Were you Charged with a violation of Virginia Code 18.2-272(a), (b), and (c)? How can this be? In short, it can’t. But the unwary are often convicted of all three. The drastic results include lengthy jail sentences, multiple years of consecutive license revocations, and exposure to future felony charges for driving.

The dreaded 'Driving While Revoked - DUI Related' charge under Virginia Code Section 18.2-272 is often a close second to being a “habitual offender” as far as license violations go. A single violation of 18.2-272 is a Class 1 Misdemeanor facing a potential 365 days in jail, a $2,500 fine, and a mandatory one-year license revocation. A third violation of this section within 10 years of two others is a Class 6 Felony. These charges are not to be taken lightly.

Simply, if you are revoked, suspended, or restricted because of a DUI, then: 18.2-272(a) says you can’t drive outside your restrictions; 18.2-272(b) says you can’t drive with a BAC of 0.02 or more, and; 18.2-272(c) says you can’t drive without an ignition interlock installed.

If you have been charged with this then you were probably stopped by the police and your license was suspended because of a DUI or Breath Test Refusal conviction, or you were driving outside your court ordered restrictions from a DUI conviction. You may also have been driving without a required ignition interlock device, or were driving with a Breath Alcohol Content of 0.02 or more while on a restricted, suspended, or revoked license.

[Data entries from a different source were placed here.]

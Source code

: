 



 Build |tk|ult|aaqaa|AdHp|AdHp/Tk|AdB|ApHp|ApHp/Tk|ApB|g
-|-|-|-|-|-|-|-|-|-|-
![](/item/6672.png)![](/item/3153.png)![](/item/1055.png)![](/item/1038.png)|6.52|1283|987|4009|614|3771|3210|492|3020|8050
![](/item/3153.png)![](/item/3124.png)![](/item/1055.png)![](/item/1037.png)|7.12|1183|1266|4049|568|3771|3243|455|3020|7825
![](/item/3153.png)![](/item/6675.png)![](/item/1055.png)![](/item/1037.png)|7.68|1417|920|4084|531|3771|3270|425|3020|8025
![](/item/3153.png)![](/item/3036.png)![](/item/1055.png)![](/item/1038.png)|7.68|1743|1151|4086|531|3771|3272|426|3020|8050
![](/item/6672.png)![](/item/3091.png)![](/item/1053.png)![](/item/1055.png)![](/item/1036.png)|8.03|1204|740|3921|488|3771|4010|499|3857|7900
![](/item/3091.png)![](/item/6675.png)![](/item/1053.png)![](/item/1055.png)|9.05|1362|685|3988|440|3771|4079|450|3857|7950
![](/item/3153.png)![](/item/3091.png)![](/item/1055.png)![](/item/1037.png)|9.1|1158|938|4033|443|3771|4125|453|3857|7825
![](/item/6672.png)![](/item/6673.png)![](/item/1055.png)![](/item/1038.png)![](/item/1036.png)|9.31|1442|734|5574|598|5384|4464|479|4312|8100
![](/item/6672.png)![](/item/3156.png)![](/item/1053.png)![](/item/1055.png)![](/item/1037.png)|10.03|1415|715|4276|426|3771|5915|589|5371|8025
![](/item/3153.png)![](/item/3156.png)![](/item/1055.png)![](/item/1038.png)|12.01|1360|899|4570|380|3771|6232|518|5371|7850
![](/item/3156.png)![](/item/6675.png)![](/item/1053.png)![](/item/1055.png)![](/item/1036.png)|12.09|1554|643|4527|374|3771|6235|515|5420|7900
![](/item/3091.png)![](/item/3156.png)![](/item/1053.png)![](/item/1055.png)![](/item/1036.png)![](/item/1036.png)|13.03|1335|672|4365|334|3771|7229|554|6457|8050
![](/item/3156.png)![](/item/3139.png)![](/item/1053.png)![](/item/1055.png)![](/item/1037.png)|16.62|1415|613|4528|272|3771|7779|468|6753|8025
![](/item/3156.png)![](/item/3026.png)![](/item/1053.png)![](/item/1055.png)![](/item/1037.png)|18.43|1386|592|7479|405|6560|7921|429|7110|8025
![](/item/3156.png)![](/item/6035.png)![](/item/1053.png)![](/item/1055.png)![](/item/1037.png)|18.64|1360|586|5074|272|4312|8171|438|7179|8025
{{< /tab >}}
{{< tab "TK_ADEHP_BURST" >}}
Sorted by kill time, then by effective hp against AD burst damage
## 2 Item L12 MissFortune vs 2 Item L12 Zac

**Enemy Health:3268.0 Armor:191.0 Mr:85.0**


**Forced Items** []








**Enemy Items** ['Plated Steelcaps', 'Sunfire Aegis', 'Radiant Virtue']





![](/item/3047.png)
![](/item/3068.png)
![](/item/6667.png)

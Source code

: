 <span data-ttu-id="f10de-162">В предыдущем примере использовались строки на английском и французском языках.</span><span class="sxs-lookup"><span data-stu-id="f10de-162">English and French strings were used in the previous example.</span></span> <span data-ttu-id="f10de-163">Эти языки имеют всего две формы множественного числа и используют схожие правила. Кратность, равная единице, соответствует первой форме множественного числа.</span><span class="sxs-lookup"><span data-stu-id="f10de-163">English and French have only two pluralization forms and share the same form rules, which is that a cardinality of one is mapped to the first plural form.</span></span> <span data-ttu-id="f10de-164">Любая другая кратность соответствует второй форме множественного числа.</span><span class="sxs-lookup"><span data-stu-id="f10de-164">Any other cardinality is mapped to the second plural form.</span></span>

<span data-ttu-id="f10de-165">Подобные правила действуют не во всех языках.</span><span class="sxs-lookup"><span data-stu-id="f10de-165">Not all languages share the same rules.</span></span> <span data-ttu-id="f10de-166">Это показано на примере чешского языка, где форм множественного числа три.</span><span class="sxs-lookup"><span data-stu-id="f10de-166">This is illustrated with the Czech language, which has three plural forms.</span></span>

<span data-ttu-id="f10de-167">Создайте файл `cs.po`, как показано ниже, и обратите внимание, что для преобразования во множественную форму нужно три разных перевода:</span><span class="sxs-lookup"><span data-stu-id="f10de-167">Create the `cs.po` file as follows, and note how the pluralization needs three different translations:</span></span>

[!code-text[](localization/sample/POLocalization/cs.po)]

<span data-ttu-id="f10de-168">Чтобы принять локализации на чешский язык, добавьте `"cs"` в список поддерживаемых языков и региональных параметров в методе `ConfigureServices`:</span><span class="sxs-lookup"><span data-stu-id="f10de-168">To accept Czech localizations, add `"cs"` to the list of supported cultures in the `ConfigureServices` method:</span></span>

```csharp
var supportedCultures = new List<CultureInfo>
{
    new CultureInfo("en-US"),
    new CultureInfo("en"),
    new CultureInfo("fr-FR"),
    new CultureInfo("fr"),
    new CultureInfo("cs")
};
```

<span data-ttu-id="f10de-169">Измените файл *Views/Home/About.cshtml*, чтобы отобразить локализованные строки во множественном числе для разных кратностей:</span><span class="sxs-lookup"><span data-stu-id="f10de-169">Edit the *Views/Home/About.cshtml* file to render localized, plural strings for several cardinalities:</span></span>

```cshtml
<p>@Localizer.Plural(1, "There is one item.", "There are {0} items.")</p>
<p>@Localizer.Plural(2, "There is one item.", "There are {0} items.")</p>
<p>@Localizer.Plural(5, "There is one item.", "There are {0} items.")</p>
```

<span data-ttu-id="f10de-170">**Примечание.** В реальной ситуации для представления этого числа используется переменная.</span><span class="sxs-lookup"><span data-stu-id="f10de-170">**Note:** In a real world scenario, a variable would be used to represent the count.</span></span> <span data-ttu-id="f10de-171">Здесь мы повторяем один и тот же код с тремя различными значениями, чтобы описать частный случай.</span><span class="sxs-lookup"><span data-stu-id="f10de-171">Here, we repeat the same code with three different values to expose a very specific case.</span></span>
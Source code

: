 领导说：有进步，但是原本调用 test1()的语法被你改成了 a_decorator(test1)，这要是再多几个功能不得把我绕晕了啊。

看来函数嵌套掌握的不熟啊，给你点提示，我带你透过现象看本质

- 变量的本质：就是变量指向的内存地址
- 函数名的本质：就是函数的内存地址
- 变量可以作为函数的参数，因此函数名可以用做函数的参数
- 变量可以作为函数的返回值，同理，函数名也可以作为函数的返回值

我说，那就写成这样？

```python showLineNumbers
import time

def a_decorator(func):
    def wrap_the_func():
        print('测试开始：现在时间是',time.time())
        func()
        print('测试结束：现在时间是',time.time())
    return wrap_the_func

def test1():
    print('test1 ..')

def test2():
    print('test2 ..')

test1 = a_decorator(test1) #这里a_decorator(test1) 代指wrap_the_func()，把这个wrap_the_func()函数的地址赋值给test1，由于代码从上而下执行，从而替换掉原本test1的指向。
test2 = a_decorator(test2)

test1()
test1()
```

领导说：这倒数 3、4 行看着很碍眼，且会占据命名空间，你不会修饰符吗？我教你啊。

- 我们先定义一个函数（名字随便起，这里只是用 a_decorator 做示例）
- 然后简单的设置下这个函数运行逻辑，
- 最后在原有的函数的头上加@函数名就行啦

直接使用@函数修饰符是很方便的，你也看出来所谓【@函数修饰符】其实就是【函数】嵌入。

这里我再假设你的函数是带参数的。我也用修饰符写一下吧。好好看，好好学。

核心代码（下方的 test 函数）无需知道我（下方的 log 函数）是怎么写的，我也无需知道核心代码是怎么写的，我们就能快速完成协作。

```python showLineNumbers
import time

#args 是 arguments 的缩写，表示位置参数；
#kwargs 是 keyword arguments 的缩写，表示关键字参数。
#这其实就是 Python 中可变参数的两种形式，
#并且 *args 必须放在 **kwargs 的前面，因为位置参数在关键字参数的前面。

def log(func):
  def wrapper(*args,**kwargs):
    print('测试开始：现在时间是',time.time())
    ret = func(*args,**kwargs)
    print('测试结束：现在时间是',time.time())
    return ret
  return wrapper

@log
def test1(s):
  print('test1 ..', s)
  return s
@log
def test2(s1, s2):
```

This code section is confusing to lawyers, judges, magistrates, and to law enforcement officers alike. If you were caught driving with a BAC of greater than 0.02, had no ignition interlock, and were outside your license restrictions, then chances are you were (incorrectly) charged with all three subsections ((a), (b), and (c))  of 18.2-272. That’s three (3) Class 1 Misdemeanors with a potential 1,095 days in jail, $7,500 in fines, and a 3-year license revocation!

There is no scenario that should result in a conviction of all three. And the scenario that may land you in trouble for two subsections is fairly limited. For instance, because of the law’s specificity, even if you are driving without an ignition interlock you should suffer only one charge for 18.2-272(a). The interlock punishment under 18.2-272(c) will apply only in circumstances that rarely occur.

Take care to avoid or mitigate these consequences and hire knowledgeable counsel to defend you on these charges.  If you or your attorney believe you are guilty of more than one count of this code section then make certain you completely understand why you are guilty before you enter a plea bargain or guilty plea.